YOUR INSTRUCTIONS
Below are records that hold pictures; write out only the lines from their start through the line with "I'm Kirtan Koshti</h1>", exactly, and drop the pictures.

◆ ◆ ◆ ◆

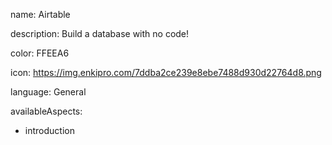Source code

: name: Airtable

description: Build a database with no code!

color: FFEEA6

icon: https://img.enkipro.com/7ddba2ce239e8ebe7488d930d22764d8.png

language: General

availableAspects:
  - introduction

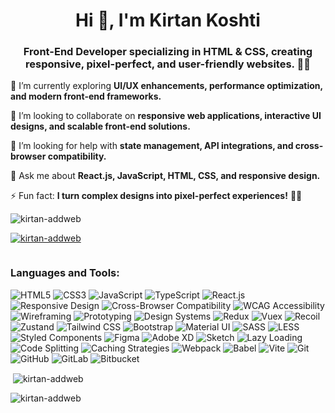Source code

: <h1 align="center">Hi 👋, I'm Kirtan Koshti</h1>
<h3 align="center"> Front-End Developer specializing in HTML & CSS, creating responsive, pixel-perfect, and user-friendly websites. 🎨🚀</h3>

🌱 I’m currently exploring **UI/UX enhancements, performance optimization, and modern front-end frameworks.**  

👯 I’m looking to collaborate on **responsive web applications, interactive UI designs, and scalable front-end solutions.**  

🤝 I’m looking for help with **state management, API integrations, and cross-browser compatibility.**  

💬 Ask me about **React.js, JavaScript, HTML, CSS, and responsive design.**  

⚡ Fun fact: **I turn complex designs into pixel-perfect experiences!** 🎨🚀 

<p align="left"> <img src="https://komarev.com/ghpvc/?username=kirtan-addweb&label=Profile%20views&color=0e75b6&style=flat" alt="kirtan-addweb" /> </p>

<p align="left"> <a href="https://github.com/ryo-ma/github-profile-trophy"><img src="https://github-profile-trophy.vercel.app/?username=kirtan-addweb" alt="kirtan-addweb" /></a> </p>

<p align="left"> <a href="https://twitter.com/" target="blank"><img src="https://img.shields.io/twitter/follow/?logo=twitter&style=for-the-badge" alt="" /></a> </p>


<h3 align="left">Languages and Tools:</h3>

![HTML5](https://img.shields.io/badge/HTML5-E34F26?style=for-the-badge&logo=html5&logoColor=white) ![CSS3](https://img.shields.io/badge/CSS3-1572B6?style=for-the-badge&logo=css3&logoColor=white) ![JavaScript](https://img.shields.io/badge/JavaScript-ES6+-F7DF1E?style=for-the-badge&logo=javascript&logoColor=black) ![TypeScript](https://img.shields.io/badge/TypeScript-3178C6?style=for-the-badge&logo=typescript&logoColor=white) ![React.js](https://img.shields.io/badge/React.js-61DAFB?style=for-the-badge&logo=react&logoColor=black) ![Responsive Design](https://img.shields.io/badge/Responsive_Design-38B1B1?style=for-the-badge&logo=css3&logoColor=white) ![Cross-Browser Compatibility](https://img.shields.io/badge/Cross_Browser-FF6F00?style=for-the-badge&logo=firefox&logoColor=white) ![WCAG Accessibility](https://img.shields.io/badge/Accessibility-WCAG-009688?style=for-the-badge&logo=accessible-icon&logoColor=white) ![Wireframing](https://img.shields.io/badge/Wireframing-FF8A00?style=for-the-badge&logo=figma&logoColor=white) ![Prototyping](https://img.shields.io/badge/Prototyping-00C6B3?style=for-the-badge&logo=adobe-xd&logoColor=white) ![Design Systems](https://img.shields.io/badge/Design_Systems-5C2D91?style=for-the-badge&logo=figma&logoColor=white) ![Redux](https://img.shields.io/badge/Redux-764ABC?style=for-the-badge&logo=redux&logoColor=white) ![Vuex](https://img.shields.io/badge/Vuex-42B883?style=for-the-badge&logo=vue.js&logoColor=white) ![Recoil](https://img.shields.io/badge/Recoil-357ABD?style=for-the-badge&logo=react&logoColor=white) ![Zustand](https://img.shields.io/badge/Zustand-61DAFB?style=for-the-badge&logo=react&logoColor=black) ![Tailwind CSS](https://img.shields.io/badge/Tailwind_CSS-06B6D4?style=for-the-badge&logo=tailwind-css&logoColor=white) ![Bootstrap](https://img.shields.io/badge/Bootstrap-7952B3?style=for-the-badge&logo=bootstrap&logoColor=white) ![Material UI](https://img.shields.io/badge/Material_UI-0081CB?style=for-the-badge&logo=mui&logoColor=white) ![SASS](https://img.shields.io/badge/SASS-CC6699?style=for-the-badge&logo=sass&logoColor=white) ![LESS](https://img.shields.io/badge/LESS-1D365D?style=for-the-badge&logo=less&logoColor=white) ![Styled Components](https://img.shields.io/badge/Styled_Components-DB7093?style=for-the-badge&logo=styled-components&logoColor=white) ![Figma](https://img.shields.io/badge/Figma-F24E1E?style=for-the-badge&logo=figma&logoColor=white) ![Adobe XD](https://img.shields.io/badge/Adobe_XD-FF61F6?style=for-the-badge&logo=adobe-xd&logoColor=white) ![Sketch](https://img.shields.io/badge/Sketch-FF8A00?style=for-the-badge&logo=sketch&logoColor=white) ![Lazy Loading](https://img.shields.io/badge/Lazy_Loading-FFCA28?style=for-the-badge&logo=webpack&logoColor=white) ![Code Splitting](https://img.shields.io/badge/Code_Splitting-00C6B3?style=for-the-badge&logo=babel&logoColor=white) ![Caching Strategies](https://img.shields.io/badge/Caching_Strategies-FF9800?style=for-the-badge&logo=google-cloud&logoColor=white) ![Webpack](https://img.shields.io/badge/Webpack-8DD6F9?style=for-the-badge&logo=webpack&logoColor=black) ![Babel](https://img.shields.io/badge/Babel-F9DC3E?style=for-the-badge&logo=babel&logoColor=black) ![Vite](https://img.shields.io/badge/Vite-646CFF?style=for-the-badge&logo=vite&logoColor=white) ![Git](https://img.shields.io/badge/Git-F05032?style=for-the-badge&logo=git&logoColor=white) ![GitHub](https://img.shields.io/badge/GitHub-181717?style=for-the-badge&logo=github&logoColor=white) ![GitLab](https://img.shields.io/badge/GitLab-FC6D26?style=for-the-badge&logo=gitlab&logoColor=white) ![Bitbucket](https://img.shields.io/badge/Bitbucket-0052CC?style=for-the-badge&logo=bitbucket&logoColor=white)


<p>&nbsp;<img align="center" src="https://github-readme-stats.vercel.app/api?username=kirtan-addweb&show_icons=true&locale=en" alt="kirtan-addweb" /></p>

<p><img align="center" src="https://github-readme-streak-stats.herokuapp.com/?user=kirtan-addweb&" alt="kirtan-addweb" /></p>
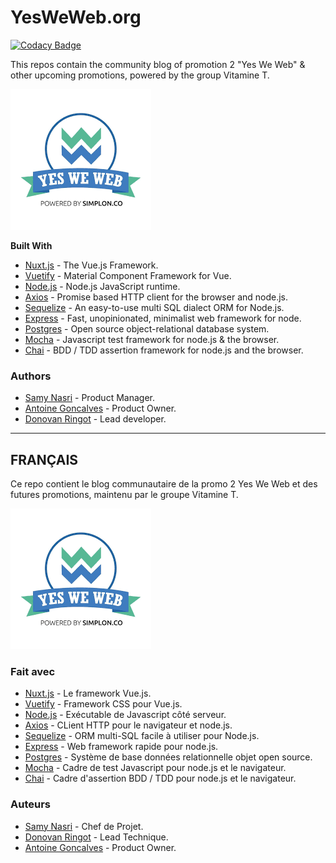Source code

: # **YesWeWeb.org**

[![Codacy Badge](https://api.codacy.com/project/badge/Grade/6598145df9e245bc8b136be18204d2d4)](https://www.codacy.com/manual/yes-we-web/yesweweb.org?utm_source=github.com&amp;utm_medium=referral&amp;utm_content=yes-we-web/yesweweb.org&amp;utm_campaign=Badge_Grade)

This repos contain the community blog of promotion 2 "Yes We Web" & other upcoming promotions, powered by the group Vitamine T.

![Yes We Web Logo](imagesREADME/yesweweb.png)

 **Built With**

-   [Nuxt.js](https://github.com/nuxt/nuxt.js) - The Vue.js Framework.
-   [Vuetify](https://github.com/vuetifyjs/vuetify) - Material Component Framework for Vue.
-   [Node.js](https://github.com/nodejs/node) - Node.js JavaScript runtime.
-   [Axios](https://github.com/axios/axios) - Promise based HTTP client for the browser and node.js.
-   [Sequelize](https://github.com/sequelize/sequelize) - An easy-to-use multi SQL dialect ORM for Node.js.
-   [Express](https://github.com/expressjs/express) - Fast, unopinionated, minimalist web framework for node.
-   [Postgres](https://github.com/postgres/postgres) - Open source object-relational database system.
-   [Mocha](https://github.com/mochajs/mocha) - Javascript test framework for node.js & the browser.
-   [Chai](https://github.com/chaijs/chai) - BDD / TDD assertion framework for node.js and the browser.

### Authors

-   [Samy Nasri](https://github.com/nasri2601) - Product Manager.
-   [Antoine Goncalves](https://github.com/Antoine-Goncalves) - Product Owner.
-   [Donovan Ringot](https://github.com/DRINGOT) - Lead developer.

---

## **FRANÇAIS**

Ce repo contient le blog communautaire de la promo 2 Yes We Web et des futures promotions, maintenu par le groupe Vitamine T.

![Logo Yes We Web](imagesREADME/yesweweb.png)

### Fait avec

-   [Nuxt.js](https://github.com/nuxt/nuxtjs.org) - Le framework Vue.js.
-   [Vuetify](https://github.com/vuetifyjs/vuetify) - Framework CSS pour Vue.js.
-   [Node.js](https://github.com/nodejs/node) - Exécutable de Javascript côté serveur.
-   [Axios](https://github.com/axios/axios) - CLient HTTP pour le navigateur et node.js.
-   [Sequelize](https://github.com/sequelize/sequelize) - ORM multi-SQL facile à utiliser pour Node.js.
-   [Express](https://github.com/expressjs/express) - Web framework rapide pour node.js.
-   [Postgres](https://github.com/postgres/postgres) - Système de base données relationnelle objet open source.
-   [Mocha](https://github.com/mochajs/mocha) - Cadre de test Javascript pour node.js et le navigateur.
-   [Chai](https://github.com/chaijs/chai) - Cadre d'assertion BDD / TDD pour node.js et le navigateur.

### Auteurs

-   [Samy Nasri](https://github.com/nasri2601) - Chef de Projet.
-   [Donovan Ringot](https://github.com/DRINGOT) - Lead Technique.
-   [Antoine Goncalves](https://github.com/Antoine-Goncalves) - Product Owner.
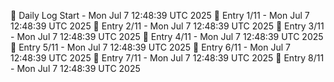 📅 Daily Log Start - Mon Jul  7 12:48:39 UTC 2025
📌 Entry 1/11 - Mon Jul  7 12:48:39 UTC 2025
📌 Entry 2/11 - Mon Jul  7 12:48:39 UTC 2025
📌 Entry 3/11 - Mon Jul  7 12:48:39 UTC 2025
📌 Entry 4/11 - Mon Jul  7 12:48:39 UTC 2025
📌 Entry 5/11 - Mon Jul  7 12:48:39 UTC 2025
📌 Entry 6/11 - Mon Jul  7 12:48:39 UTC 2025
📌 Entry 7/11 - Mon Jul  7 12:48:39 UTC 2025
📌 Entry 8/11 - Mon Jul  7 12:48:39 UTC 2025
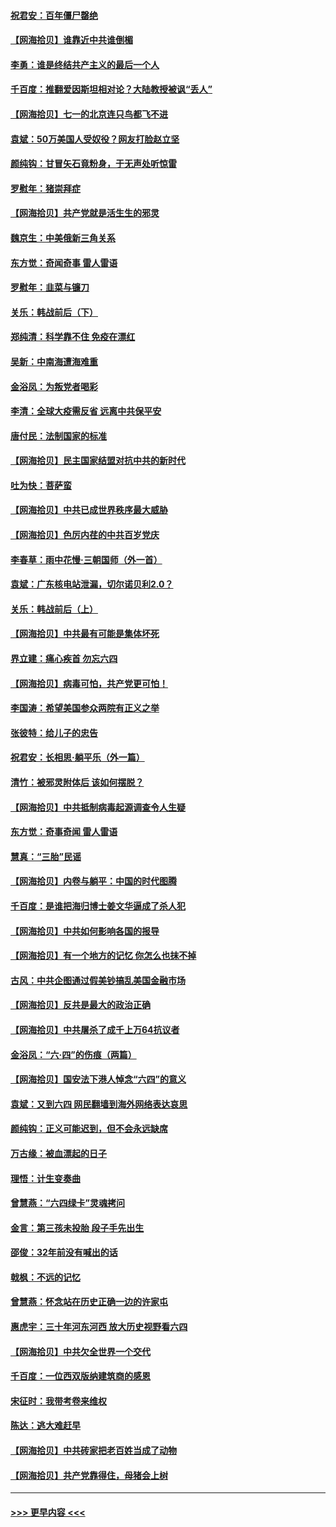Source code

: #### [祝君安：百年僵尸罄绝](../pages/nsc993/n13045595.md?t=06250851) 
#### [【网海拾贝】谁靠近中共谁倒楣](../pages/nsc993/n13044667.md?t=06250851) 
#### [李勇：谁是终结共产主义的最后一个人](../pages/nsc993/n13044397.md?t=06250851) 
#### [千百度：推翻爱因斯坦相对论？大陆教授被讽“丢人”](../pages/nsc993/n13043908.md?t=06250851) 
#### [【网海拾贝】七一的北京连只鸟都飞不进](../pages/nsc993/n13041377.md?t=06250851) 
#### [袁斌：50万美国人受奴役？网友打脸赵立坚](../pages/nsc993/n13041330.md?t=06250851) 
#### [颜纯钩：甘冒矢石竟粉身，于无声处听惊雷](../pages/nsc993/n13041140.md?t=06250851) 
#### [罗慰年：猪崇拜症](../pages/nsc993/n13041071.md?t=06250851) 
#### [【网海拾贝】共产党就是活生生的邪灵](../pages/nsc993/n13036627.md?t=06250851) 
#### [魏京生：中美俄新三角关系](../pages/nsc993/n13035986.md?t=06250851) 
#### [东方觉：奇闻奇事 雷人雷语](../pages/nsc993/n13035878.md?t=06250851) 
#### [罗慰年：韭菜与镰刀](../pages/nsc993/n13034374.md?t=06250851) 
#### [关乐：韩战前后（下）](../pages/nsc993/n13034113.md?t=06250851) 
#### [郑纯清：科学靠不住 免疫在漂红](../pages/nsc993/n13034093.md?t=06250851) 
#### [吴新：中南海遭海难重](../pages/nsc993/n13034084.md?t=06250851) 
#### [金浴凤：为叛党者喝彩](../pages/nsc993/n13034058.md?t=06250851) 
#### [李清：全球大疫需反省 远离中共保平安](../pages/nsc993/n13033784.md?t=06250851) 
#### [唐付民：法制国家的标准](../pages/nsc993/n13032944.md?t=06250851) 
#### [【网海拾贝】民主国家结盟对抗中共的新时代](../pages/nsc993/n13031717.md?t=06250851) 
#### [吐为快：菩萨蛮](../pages/nsc993/n13030033.md?t=06250851) 
#### [【网海拾贝】中共已成世界秩序最大威胁](../pages/nsc993/n13028138.md?t=06250851) 
#### [【网海拾贝】色厉内荏的中共百岁党庆](../pages/nsc993/n13025582.md?t=06250851) 
#### [李春草：雨中花慢‧三朝国师（外一首）](../pages/nsc993/n13025567.md?t=06250851) 
#### [袁斌：广东核电站泄漏，切尔诺贝利2.0？](../pages/nsc993/n13025475.md?t=06250851) 
#### [关乐：韩战前后（上）](../pages/nsc993/n13025387.md?t=06250851) 
#### [【网海拾贝】中共最有可能是集体坏死](../pages/nsc993/n13023101.md?t=06250851) 
#### [界立建：痛心疾首 勿忘六四](../pages/nsc993/n13022339.md?t=06250851) 
#### [【网海拾贝】病毒可怕，共产党更可怕！](../pages/nsc993/n13020728.md?t=06250851) 
#### [李国涛：希望美国参众两院有正义之举](../pages/nsc993/n13020674.md?t=06250851) 
#### [张彼特：给儿子的忠告](../pages/nsc993/n13018934.md?t=06250851) 
#### [祝君安：长相思‧躺平乐（外一篇）](../pages/nsc993/n13018923.md?t=06250851) 
#### [清竹：被邪灵附体后 该如何摆脱？](../pages/nsc993/n13018877.md?t=06250851) 
#### [【网海拾贝】中共抵制病毒起源调查令人生疑](../pages/nsc993/n13017785.md?t=06250851) 
#### [东方觉：奇事奇闻 雷人雷语](../pages/nsc993/n13017577.md?t=06250851) 
#### [慧真：“三胎”民谣](../pages/nsc993/n13017394.md?t=06250851) 
#### [【网海拾贝】内卷与躺平：中国的时代图腾](../pages/nsc993/n13016128.md?t=06250851) 
#### [千百度：是谁把海归博士姜文华逼成了杀人犯](../pages/nsc993/n13015218.md?t=06250851) 
#### [【网海拾贝】中共如何影响各国的报导](../pages/nsc993/n13012599.md?t=06250851) 
#### [【网海拾贝】有一个地方的记忆 你怎么也抹不掉](../pages/nsc993/n13009802.md?t=06250851) 
#### [古风：中共企图通过假美钞搞乱美国金融市场](../pages/nsc993/n13009626.md?t=06250851) 
#### [【网海拾贝】反共是最大的政治正确](../pages/nsc993/n13007051.md?t=06250851) 
#### [【网海拾贝】中共屠杀了成千上万64抗议者](../pages/nsc993/n13002713.md?t=06250851) 
#### [金浴凤：“六·四”的伤痕（两篇）](../pages/nsc993/n13001719.md?t=06250851) 
#### [【网海拾贝】国安法下港人悼念“六四”的意义](../pages/nsc993/n13001039.md?t=06250851) 
#### [袁斌：又到六四 网民翻墙到海外网络表达哀思](../pages/nsc993/n13000995.md?t=06250851) 
#### [颜纯钩：正义可能迟到，但不会永远缺席](../pages/nsc993/n13000920.md?t=06250851) 
#### [万古缘：被血漂起的日子](../pages/nsc993/n13000914.md?t=06250851) 
#### [理悟：计生变奏曲](../pages/nsc993/n13000414.md?t=06250851) 
#### [曾慧燕：“六四绿卡”灵魂拷问](../pages/nsc993/n13000277.md?t=06250851) 
#### [金言：第三孩未投胎 段子手先出生](../pages/nsc993/n13000215.md?t=06250851) 
#### [邵俊：32年前没有喊出的话](../pages/nsc993/n13000181.md?t=06250851) 
#### [戟枫：不远的记忆](../pages/nsc993/n13000121.md?t=06250851) 
#### [曾慧燕：怀念站在历史正确一边的许家屯](../pages/nsc993/n13000073.md?t=06250851) 
#### [惠虎宇：三十年河东河西 放大历史视野看六四](../pages/nsc993/n13000018.md?t=06250851) 
#### [【网海拾贝】中共欠全世界一个交代](../pages/nsc993/n12998706.md?t=06250851) 
#### [千百度：一位西双版纳建筑商的感恩](../pages/nsc993/n12998487.md?t=06250851) 
#### [宋征时：我带考卷来维权](../pages/nsc993/n12994088.md?t=06250851) 
#### [陈达：逃大难赶早](../pages/nsc993/n12993569.md?t=06250851) 
#### [【网海拾贝】中共砖家把老百姓当成了动物](../pages/nsc993/n12993483.md?t=06250851) 
#### [【网海拾贝】共产党靠得住，母猪会上树](../pages/nsc993/n12990730.md?t=06250851) 

----
#### [ >>> 更早内容 <<< ](../indexes/nsc993-earlier.md)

◆ ◆ ◆ ◆

ANSWER AREA
Source code

: name: Airtable

description: Build a database with no code!

color: FFEEA6

icon: https://img.enkipro.com/7ddba2ce239e8ebe7488d930d22764d8.png

language: General

availableAspects:
  - introduction

Source code

: <h1 align="center">Hi 👋, I'm Kirtan Koshti</h1>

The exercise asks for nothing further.